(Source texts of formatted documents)
┏━━

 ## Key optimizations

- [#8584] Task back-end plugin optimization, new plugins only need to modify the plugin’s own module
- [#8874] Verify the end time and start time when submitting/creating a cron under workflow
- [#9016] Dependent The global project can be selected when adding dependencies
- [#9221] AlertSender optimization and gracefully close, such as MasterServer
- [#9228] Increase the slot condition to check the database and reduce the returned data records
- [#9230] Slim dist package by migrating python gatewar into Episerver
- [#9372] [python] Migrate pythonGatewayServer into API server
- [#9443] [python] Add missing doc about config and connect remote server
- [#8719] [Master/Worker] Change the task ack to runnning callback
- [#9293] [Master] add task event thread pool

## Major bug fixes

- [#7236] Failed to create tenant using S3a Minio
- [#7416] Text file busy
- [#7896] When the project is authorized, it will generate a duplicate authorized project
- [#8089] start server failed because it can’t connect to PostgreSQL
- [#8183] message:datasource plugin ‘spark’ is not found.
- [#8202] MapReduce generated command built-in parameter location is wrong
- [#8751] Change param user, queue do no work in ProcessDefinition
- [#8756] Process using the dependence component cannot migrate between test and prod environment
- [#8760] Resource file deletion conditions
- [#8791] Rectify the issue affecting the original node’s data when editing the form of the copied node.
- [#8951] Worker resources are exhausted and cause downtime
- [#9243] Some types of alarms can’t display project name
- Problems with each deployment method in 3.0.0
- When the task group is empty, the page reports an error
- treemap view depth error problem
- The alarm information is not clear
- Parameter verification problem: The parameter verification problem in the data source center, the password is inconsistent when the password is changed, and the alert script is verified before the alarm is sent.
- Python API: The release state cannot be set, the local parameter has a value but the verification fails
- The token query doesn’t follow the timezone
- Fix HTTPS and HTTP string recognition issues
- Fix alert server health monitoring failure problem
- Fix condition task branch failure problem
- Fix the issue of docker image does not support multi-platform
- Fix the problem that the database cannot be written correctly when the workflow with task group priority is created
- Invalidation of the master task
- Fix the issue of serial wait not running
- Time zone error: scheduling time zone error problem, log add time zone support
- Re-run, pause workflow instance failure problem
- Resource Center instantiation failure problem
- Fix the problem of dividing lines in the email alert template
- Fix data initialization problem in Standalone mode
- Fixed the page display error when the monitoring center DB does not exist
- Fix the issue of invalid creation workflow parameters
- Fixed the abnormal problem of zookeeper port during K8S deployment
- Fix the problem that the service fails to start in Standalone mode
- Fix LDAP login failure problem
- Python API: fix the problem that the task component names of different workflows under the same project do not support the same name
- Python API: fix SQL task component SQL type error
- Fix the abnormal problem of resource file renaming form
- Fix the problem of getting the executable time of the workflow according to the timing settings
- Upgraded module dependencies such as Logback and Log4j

┗━━

* **BRIEF**
Could you copy every record above exactly as it appears?

* **WRITTEN RESPONSE**
 ## Key optimizations

- [#8584] Task back-end plugin optimization, new plugins only need to modify the plugin’s own module
- [#8874] Verify the end time and start time when submitting/creating a cron under workflow
- [#9016] Dependent The global project can be selected when adding dependencies
- [#9221] AlertSender optimization and gracefully close, such as MasterServer
- [#9228] Increase the slot condition to check the database and reduce the returned data records
- [#9230] Slim dist package by migrating python gatewar into Episerver
- [#9372] [python] Migrate pythonGatewayServer into API server
- [#9443] [python] Add missing doc about config and connect remote server
- [#8719] [Master/Worker] Change the task ack to runnning callback
- [#9293] [Master] add task event thread pool

## Major bug fixes

- [#7236] Failed to create tenant using S3a Minio
- [#7416] Text file busy
- [#7896] When the project is authorized, it will generate a duplicate authorized project
- [#8089] start server failed because it can’t connect to PostgreSQL
- [#8183] message:datasource plugin ‘spark’ is not found.
- [#8202] MapReduce generated command built-in parameter location is wrong
- [#8751] Change param user, queue do no work in ProcessDefinition
- [#8756] Process using the dependence component cannot migrate between test and prod environment
- [#8760] Resource file deletion conditions
- [#8791] Rectify the issue affecting the original node’s data when editing the form of the copied node.
- [#8951] Worker resources are exhausted and cause downtime
- [#9243] Some types of alarms can’t display project name
- Problems with each deployment method in 3.0.0
- When the task group is empty, the page reports an error
- treemap view depth error problem
- The alarm information is not clear
- Parameter verification problem: The parameter verification problem in the data source center, the password is inconsistent when the password is changed, and the alert script is verified before the alarm is sent.
- Python API: The release state cannot be set, the local parameter has a value but the verification fails
- The token query doesn’t follow the timezone
- Fix HTTPS and HTTP string recognition issues
- Fix alert server health monitoring failure problem
- Fix condition task branch failure problem
- Fix the issue of docker image does not support multi-platform
- Fix the problem that the database cannot be written correctly when the workflow with task group priority is created
- Invalidation of the master task
- Fix the issue of serial wait not running
- Time zone error: scheduling time zone error problem, log add time zone support
- Re-run, pause workflow instance failure problem
- Resource Center instantiation failure problem
- Fix the problem of dividing lines in the email alert template
- Fix data initialization problem in Standalone mode
- Fixed the page display error when the monitoring center DB does not exist
- Fix the issue of invalid creation workflow parameters
- Fixed the abnormal problem of zookeeper port during K8S deployment
- Fix the problem that the service fails to start in Standalone mode
- Fix LDAP login failure problem
- Python API: fix the problem that the task component names of different workflows under the same project do not support the same name
- Python API: fix SQL task component SQL type error
- Fix the abnormal problem of resource file renaming form
- Fix the problem of getting the executable time of the workflow according to the timing settings
- Upgraded module dependencies such as Logback and Log4j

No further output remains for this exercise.